=== Work request ===
Among the entries that follow, locate the line with "16 June, 2020" and the line with "Description | Notes |". Output those lines and all lines in between, exactly, minus the pictures.

=== Extracted information ===
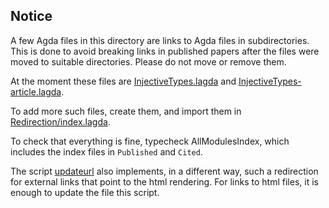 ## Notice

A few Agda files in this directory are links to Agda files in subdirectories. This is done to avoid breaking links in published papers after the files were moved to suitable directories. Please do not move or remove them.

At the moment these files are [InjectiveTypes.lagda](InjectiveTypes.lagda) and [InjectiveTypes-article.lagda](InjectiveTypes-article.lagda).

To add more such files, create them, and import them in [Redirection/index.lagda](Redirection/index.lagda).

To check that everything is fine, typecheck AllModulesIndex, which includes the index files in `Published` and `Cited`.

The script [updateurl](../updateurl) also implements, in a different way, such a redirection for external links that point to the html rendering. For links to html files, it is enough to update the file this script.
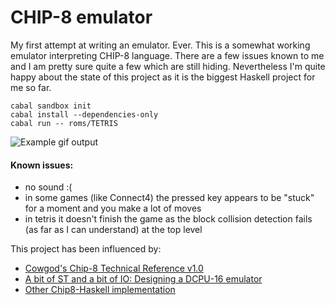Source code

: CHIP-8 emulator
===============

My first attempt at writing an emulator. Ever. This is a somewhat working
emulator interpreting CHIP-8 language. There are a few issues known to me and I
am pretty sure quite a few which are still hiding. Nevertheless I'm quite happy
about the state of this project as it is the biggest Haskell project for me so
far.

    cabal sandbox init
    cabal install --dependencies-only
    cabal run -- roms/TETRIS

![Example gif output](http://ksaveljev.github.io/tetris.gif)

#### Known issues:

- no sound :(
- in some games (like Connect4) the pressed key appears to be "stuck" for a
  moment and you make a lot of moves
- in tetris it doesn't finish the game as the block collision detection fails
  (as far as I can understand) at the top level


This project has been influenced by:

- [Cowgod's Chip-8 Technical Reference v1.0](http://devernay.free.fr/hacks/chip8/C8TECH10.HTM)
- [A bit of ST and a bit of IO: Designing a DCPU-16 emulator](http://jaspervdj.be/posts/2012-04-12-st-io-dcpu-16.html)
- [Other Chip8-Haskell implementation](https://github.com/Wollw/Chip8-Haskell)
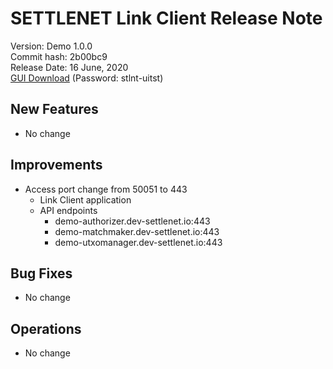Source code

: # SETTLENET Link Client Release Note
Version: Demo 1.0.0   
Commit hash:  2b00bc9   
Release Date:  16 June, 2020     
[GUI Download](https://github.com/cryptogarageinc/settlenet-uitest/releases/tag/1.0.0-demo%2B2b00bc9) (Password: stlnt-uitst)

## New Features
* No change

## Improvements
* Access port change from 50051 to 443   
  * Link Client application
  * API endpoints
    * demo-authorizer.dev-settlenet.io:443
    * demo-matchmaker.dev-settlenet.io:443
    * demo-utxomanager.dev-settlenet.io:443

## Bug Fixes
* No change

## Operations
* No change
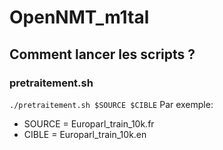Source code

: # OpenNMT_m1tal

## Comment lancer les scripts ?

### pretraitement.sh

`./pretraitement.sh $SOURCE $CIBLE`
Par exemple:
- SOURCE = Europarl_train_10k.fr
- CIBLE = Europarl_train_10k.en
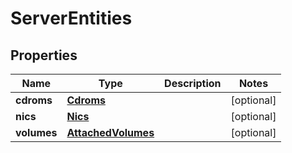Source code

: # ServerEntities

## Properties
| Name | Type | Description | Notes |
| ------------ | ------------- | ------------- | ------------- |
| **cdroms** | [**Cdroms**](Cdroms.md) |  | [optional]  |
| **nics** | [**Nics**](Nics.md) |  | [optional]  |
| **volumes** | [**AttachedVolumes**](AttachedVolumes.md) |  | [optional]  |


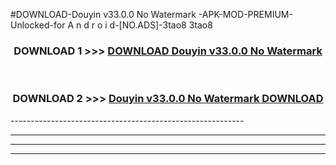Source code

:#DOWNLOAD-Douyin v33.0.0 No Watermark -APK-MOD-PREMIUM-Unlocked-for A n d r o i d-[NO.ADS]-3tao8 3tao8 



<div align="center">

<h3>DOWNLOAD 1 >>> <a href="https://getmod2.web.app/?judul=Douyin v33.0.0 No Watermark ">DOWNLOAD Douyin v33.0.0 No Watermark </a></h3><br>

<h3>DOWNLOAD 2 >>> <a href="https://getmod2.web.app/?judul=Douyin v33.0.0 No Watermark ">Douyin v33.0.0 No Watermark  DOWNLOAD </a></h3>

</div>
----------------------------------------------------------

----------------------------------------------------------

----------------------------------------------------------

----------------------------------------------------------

=== Solution for this task ===
Release Date:  16 June, 2020     
[GUI Download](https://github.com/cryptogarageinc/settlenet-uitest/releases/tag/1.0.0-demo%2B2b00bc9) (Password: stlnt-uitst)

## New Features
* No change

## Improvements
* Access port change from 50051 to 443   
  * Link Client application
  * API endpoints
    * demo-authorizer.dev-settlenet.io:443
    * demo-matchmaker.dev-settlenet.io:443
    * demo-utxomanager.dev-settlenet.io:443

## Bug Fixes
* No change

## Operations
* No change
Source code

: # OpenNMT_m1tal

## Comment lancer les scripts ?

### pretraitement.sh

`./pretraitement.sh $SOURCE $CIBLE`
Par exemple:
- SOURCE = Europarl_train_10k.fr
- CIBLE = Europarl_train_10k.en
Source code

: # ServerEntities

## Properties
| Name | Type | Description | Notes |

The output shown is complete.